▶ WHAT IS BEING ASKED
The records appear below. Repeat them exactly.

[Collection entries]
[Start of section]
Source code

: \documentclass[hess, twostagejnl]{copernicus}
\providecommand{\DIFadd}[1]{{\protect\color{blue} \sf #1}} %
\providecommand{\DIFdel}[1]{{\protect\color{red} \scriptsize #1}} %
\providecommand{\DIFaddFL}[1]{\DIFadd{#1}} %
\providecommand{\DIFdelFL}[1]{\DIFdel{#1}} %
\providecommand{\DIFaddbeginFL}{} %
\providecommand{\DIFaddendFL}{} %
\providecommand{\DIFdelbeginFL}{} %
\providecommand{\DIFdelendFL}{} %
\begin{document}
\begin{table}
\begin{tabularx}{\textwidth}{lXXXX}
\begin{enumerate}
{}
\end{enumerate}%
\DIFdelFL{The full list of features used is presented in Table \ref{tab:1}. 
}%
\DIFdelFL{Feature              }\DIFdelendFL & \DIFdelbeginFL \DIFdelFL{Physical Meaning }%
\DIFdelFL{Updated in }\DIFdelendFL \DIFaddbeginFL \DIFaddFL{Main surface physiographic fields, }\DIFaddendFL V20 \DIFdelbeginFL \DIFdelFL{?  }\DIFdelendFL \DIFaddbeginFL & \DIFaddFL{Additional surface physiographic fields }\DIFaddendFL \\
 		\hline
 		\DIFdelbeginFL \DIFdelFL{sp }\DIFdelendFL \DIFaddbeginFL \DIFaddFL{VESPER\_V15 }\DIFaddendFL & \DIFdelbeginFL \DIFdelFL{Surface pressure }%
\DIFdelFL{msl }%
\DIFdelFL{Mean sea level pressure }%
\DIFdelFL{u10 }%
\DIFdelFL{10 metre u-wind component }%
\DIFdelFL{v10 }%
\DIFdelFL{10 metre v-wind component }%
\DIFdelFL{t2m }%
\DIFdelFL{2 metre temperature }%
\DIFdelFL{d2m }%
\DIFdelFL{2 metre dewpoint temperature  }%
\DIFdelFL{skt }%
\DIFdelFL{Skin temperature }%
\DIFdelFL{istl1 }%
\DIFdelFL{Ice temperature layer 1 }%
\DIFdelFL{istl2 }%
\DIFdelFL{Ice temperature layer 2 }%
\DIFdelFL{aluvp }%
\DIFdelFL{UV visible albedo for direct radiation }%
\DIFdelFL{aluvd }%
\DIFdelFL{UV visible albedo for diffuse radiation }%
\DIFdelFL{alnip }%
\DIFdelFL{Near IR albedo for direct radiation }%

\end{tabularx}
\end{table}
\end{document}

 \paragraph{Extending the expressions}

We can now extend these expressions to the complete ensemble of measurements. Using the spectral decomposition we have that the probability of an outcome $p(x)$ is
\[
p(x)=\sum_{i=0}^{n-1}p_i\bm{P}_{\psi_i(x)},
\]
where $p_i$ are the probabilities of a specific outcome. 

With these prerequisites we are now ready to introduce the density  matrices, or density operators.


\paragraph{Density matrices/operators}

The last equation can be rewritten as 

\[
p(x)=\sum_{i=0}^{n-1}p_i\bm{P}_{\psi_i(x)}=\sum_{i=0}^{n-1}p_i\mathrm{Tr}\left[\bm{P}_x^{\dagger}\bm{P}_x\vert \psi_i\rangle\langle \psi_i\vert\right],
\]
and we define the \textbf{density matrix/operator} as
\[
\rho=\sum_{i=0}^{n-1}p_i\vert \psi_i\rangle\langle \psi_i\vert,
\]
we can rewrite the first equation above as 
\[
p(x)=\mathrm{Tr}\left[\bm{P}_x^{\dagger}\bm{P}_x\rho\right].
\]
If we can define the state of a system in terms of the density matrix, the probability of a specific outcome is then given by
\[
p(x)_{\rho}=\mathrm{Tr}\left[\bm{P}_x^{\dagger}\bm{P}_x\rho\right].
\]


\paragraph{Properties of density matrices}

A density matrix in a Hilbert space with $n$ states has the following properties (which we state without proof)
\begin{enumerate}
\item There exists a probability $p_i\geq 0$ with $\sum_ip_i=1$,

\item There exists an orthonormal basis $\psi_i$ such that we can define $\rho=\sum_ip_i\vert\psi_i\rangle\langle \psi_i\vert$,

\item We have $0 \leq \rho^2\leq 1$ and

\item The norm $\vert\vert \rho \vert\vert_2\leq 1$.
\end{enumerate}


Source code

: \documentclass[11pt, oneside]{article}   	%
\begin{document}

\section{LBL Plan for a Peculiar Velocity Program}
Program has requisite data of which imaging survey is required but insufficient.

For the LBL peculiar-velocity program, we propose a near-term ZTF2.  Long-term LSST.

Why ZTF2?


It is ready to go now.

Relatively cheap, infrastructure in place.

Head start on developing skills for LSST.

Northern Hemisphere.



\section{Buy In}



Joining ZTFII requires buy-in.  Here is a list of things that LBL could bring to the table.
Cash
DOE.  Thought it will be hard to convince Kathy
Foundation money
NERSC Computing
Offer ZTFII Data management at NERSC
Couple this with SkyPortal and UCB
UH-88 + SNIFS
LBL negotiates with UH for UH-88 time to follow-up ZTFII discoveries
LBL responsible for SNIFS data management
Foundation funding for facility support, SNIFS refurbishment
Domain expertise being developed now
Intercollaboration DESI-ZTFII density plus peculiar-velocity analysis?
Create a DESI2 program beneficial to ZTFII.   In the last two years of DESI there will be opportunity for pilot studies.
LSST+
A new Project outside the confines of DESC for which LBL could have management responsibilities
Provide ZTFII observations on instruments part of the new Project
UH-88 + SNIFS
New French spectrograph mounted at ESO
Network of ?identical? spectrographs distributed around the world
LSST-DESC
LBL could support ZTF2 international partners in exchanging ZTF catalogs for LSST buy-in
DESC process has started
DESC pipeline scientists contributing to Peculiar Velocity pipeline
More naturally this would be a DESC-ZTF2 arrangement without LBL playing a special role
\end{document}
[End of section]
▶ RESULT BELOW
Source code

: \documentclass[hess, twostagejnl]{copernicus}
\providecommand{\DIFadd}[1]{{\protect\color{blue} \sf #1}} %
\providecommand{\DIFdel}[1]{{\protect\color{red} \scriptsize #1}} %
\providecommand{\DIFaddFL}[1]{\DIFadd{#1}} %
\providecommand{\DIFdelFL}[1]{\DIFdel{#1}} %
\providecommand{\DIFaddbeginFL}{} %
\providecommand{\DIFaddendFL}{} %
\providecommand{\DIFdelbeginFL}{} %
\providecommand{\DIFdelendFL}{} %
\begin{document}
\begin{table}
\begin{tabularx}{\textwidth}{lXXXX}
\begin{enumerate}
{}
\end{enumerate}%
\DIFdelFL{The full list of features used is presented in Table \ref{tab:1}. 
}%
\DIFdelFL{Feature              }\DIFdelendFL & \DIFdelbeginFL \DIFdelFL{Physical Meaning }%
\DIFdelFL{Updated in }\DIFdelendFL \DIFaddbeginFL \DIFaddFL{Main surface physiographic fields, }\DIFaddendFL V20 \DIFdelbeginFL \DIFdelFL{?  }\DIFdelendFL \DIFaddbeginFL & \DIFaddFL{Additional surface physiographic fields }\DIFaddendFL \\
 		\hline
 		\DIFdelbeginFL \DIFdelFL{sp }\DIFdelendFL \DIFaddbeginFL \DIFaddFL{VESPER\_V15 }\DIFaddendFL & \DIFdelbeginFL \DIFdelFL{Surface pressure }%
\DIFdelFL{msl }%
\DIFdelFL{Mean sea level pressure }%
\DIFdelFL{u10 }%
\DIFdelFL{10 metre u-wind component }%
\DIFdelFL{v10 }%
\DIFdelFL{10 metre v-wind component }%
\DIFdelFL{t2m }%
\DIFdelFL{2 metre temperature }%
\DIFdelFL{d2m }%
\DIFdelFL{2 metre dewpoint temperature  }%
\DIFdelFL{skt }%
\DIFdelFL{Skin temperature }%
\DIFdelFL{istl1 }%
\DIFdelFL{Ice temperature layer 1 }%
\DIFdelFL{istl2 }%
\DIFdelFL{Ice temperature layer 2 }%
\DIFdelFL{aluvp }%
\DIFdelFL{UV visible albedo for direct radiation }%
\DIFdelFL{aluvd }%
\DIFdelFL{UV visible albedo for diffuse radiation }%
\DIFdelFL{alnip }%
\DIFdelFL{Near IR albedo for direct radiation }%

\end{tabularx}
\end{table}
\end{document}

 \paragraph{Extending the expressions}

We can now extend these expressions to the complete ensemble of measurements. Using the spectral decomposition we have that the probability of an outcome $p(x)$ is
\[
p(x)=\sum_{i=0}^{n-1}p_i\bm{P}_{\psi_i(x)},
\]
where $p_i$ are the probabilities of a specific outcome. 

With these prerequisites we are now ready to introduce the density  matrices, or density operators.


\paragraph{Density matrices/operators}

The last equation can be rewritten as 

\[
p(x)=\sum_{i=0}^{n-1}p_i\bm{P}_{\psi_i(x)}=\sum_{i=0}^{n-1}p_i\mathrm{Tr}\left[\bm{P}_x^{\dagger}\bm{P}_x\vert \psi_i\rangle\langle \psi_i\vert\right],
\]
and we define the \textbf{density matrix/operator} as
\[
\rho=\sum_{i=0}^{n-1}p_i\vert \psi_i\rangle\langle \psi_i\vert,
\]
we can rewrite the first equation above as 
\[
p(x)=\mathrm{Tr}\left[\bm{P}_x^{\dagger}\bm{P}_x\rho\right].
\]
If we can define the state of a system in terms of the density matrix, the probability of a specific outcome is then given by
\[
p(x)_{\rho}=\mathrm{Tr}\left[\bm{P}_x^{\dagger}\bm{P}_x\rho\right].
\]


\paragraph{Properties of density matrices}

A density matrix in a Hilbert space with $n$ states has the following properties (which we state without proof)
\begin{enumerate}
\item There exists a probability $p_i\geq 0$ with $\sum_ip_i=1$,

\item There exists an orthonormal basis $\psi_i$ such that we can define $\rho=\sum_ip_i\vert\psi_i\rangle\langle \psi_i\vert$,

\item We have $0 \leq \rho^2\leq 1$ and

\item The norm $\vert\vert \rho \vert\vert_2\leq 1$.
\end{enumerate}


Source code

: \documentclass[11pt, oneside]{article}   	%
\begin{document}

\section{LBL Plan for a Peculiar Velocity Program}
Program has requisite data of which imaging survey is required but insufficient.

For the LBL peculiar-velocity program, we propose a near-term ZTF2.  Long-term LSST.

Why ZTF2?


It is ready to go now.

Relatively cheap, infrastructure in place.

Head start on developing skills for LSST.

Northern Hemisphere.



\section{Buy In}



Joining ZTFII requires buy-in.  Here is a list of things that LBL could bring to the table.
Cash
DOE.  Thought it will be hard to convince Kathy
Foundation money
NERSC Computing
Offer ZTFII Data management at NERSC
Couple this with SkyPortal and UCB
UH-88 + SNIFS
LBL negotiates with UH for UH-88 time to follow-up ZTFII discoveries
LBL responsible for SNIFS data management
Foundation funding for facility support, SNIFS refurbishment
Domain expertise being developed now
Intercollaboration DESI-ZTFII density plus peculiar-velocity analysis?
Create a DESI2 program beneficial to ZTFII.   In the last two years of DESI there will be opportunity for pilot studies.
LSST+
A new Project outside the confines of DESC for which LBL could have management responsibilities
Provide ZTFII observations on instruments part of the new Project
UH-88 + SNIFS
New French spectrograph mounted at ESO
Network of ?identical? spectrographs distributed around the world
LSST-DESC
LBL could support ZTF2 international partners in exchanging ZTF catalogs for LSST buy-in
DESC process has started
DESC pipeline scientists contributing to Peculiar Velocity pipeline
More naturally this would be a DESC-ZTF2 arrangement without LBL playing a special role
\end{document}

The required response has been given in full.